EU4Business ARMENIA Country Report May 2017: Investing in SMEs in the Eastern…

This EU4Business report offers a deep analysis of the economic situation in Armenia, as well as presents the EU4Business projects currently under implementation in the country. It also focuses on present national policies and future measures planned in the national strategy for SMEs.

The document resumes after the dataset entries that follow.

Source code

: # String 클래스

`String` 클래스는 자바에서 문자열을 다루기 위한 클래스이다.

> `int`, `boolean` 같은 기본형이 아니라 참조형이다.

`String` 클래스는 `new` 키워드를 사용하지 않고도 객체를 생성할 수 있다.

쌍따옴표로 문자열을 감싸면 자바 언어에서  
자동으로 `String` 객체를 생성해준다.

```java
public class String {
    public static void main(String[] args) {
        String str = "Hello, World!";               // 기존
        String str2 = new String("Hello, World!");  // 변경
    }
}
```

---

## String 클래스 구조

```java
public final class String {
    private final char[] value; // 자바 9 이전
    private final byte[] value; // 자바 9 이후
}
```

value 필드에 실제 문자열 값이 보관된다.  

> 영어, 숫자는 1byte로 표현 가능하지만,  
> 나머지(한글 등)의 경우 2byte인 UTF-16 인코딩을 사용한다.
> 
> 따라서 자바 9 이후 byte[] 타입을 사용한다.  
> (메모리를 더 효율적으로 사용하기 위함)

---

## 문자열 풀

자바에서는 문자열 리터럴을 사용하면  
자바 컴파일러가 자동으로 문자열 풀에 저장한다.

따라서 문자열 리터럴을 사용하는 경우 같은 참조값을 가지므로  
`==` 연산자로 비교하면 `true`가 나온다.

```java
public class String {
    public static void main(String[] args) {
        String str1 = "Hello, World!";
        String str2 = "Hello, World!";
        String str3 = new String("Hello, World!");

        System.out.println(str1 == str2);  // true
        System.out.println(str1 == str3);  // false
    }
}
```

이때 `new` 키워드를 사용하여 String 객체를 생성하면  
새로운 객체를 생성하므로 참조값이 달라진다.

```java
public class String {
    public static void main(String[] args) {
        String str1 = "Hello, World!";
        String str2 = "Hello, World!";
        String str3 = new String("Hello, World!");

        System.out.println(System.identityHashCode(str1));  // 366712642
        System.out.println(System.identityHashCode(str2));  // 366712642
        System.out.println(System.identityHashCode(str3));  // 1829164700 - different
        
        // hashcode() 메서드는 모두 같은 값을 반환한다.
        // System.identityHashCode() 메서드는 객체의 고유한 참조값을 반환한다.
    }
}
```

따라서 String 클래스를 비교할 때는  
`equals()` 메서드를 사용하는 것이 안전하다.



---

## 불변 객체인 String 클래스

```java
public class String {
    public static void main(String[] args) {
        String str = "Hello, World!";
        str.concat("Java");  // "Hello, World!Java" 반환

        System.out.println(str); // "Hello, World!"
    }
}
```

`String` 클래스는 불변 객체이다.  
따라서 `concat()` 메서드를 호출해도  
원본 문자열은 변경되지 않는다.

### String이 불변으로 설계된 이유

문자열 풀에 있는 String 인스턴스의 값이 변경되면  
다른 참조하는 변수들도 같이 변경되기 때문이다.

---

Compared with other EaP and EU countries, the level of SME development in Armenia is quite high. According to the OECD SME Policy Index 2016, Armenia has made substantial improvements over the last four years and positions itself in the top three rankings in 10 out of 12 dimensions. It has made the most significant improvement in the dimensions of Public procurement and Innovation. The situation described demonstrates a high potential for SME development, which is capturing interest from the local governmental, private sector and international corporations. Being a priority direction for Armenia's economic development, the SME sector attracts a lot of funds and technical support. It demonstrates some positive trends in development and is expected to expand with support from the special tools and mechanisms developed for the SME sector.

Overall, the sector is supported with a strong legislative framework, which is implemented based on mid-term strategic plans and annual programmes. The latter are aligned with EU strategic documents, which helps to ease the process of project implementation with the participation of international institutions.

As defined in the SME Development Strategy 2016-18, the focus of further projects for SMEs should be directed towards knowledge improvement areas. According to the statistics, out of 13 194 projects realised in 2015, 11 897 were directed towards ‘Business information and consulting’ and 407 to ‘Training’, which proves that actions follow the adopted Strategy.

The main challenges that SME development in Armenia is facing are:

  • access to finance;
  • improving the policy and regulatory framework;
  • improving skills and knowledge;
  • lack of statistical data and insightful analysis.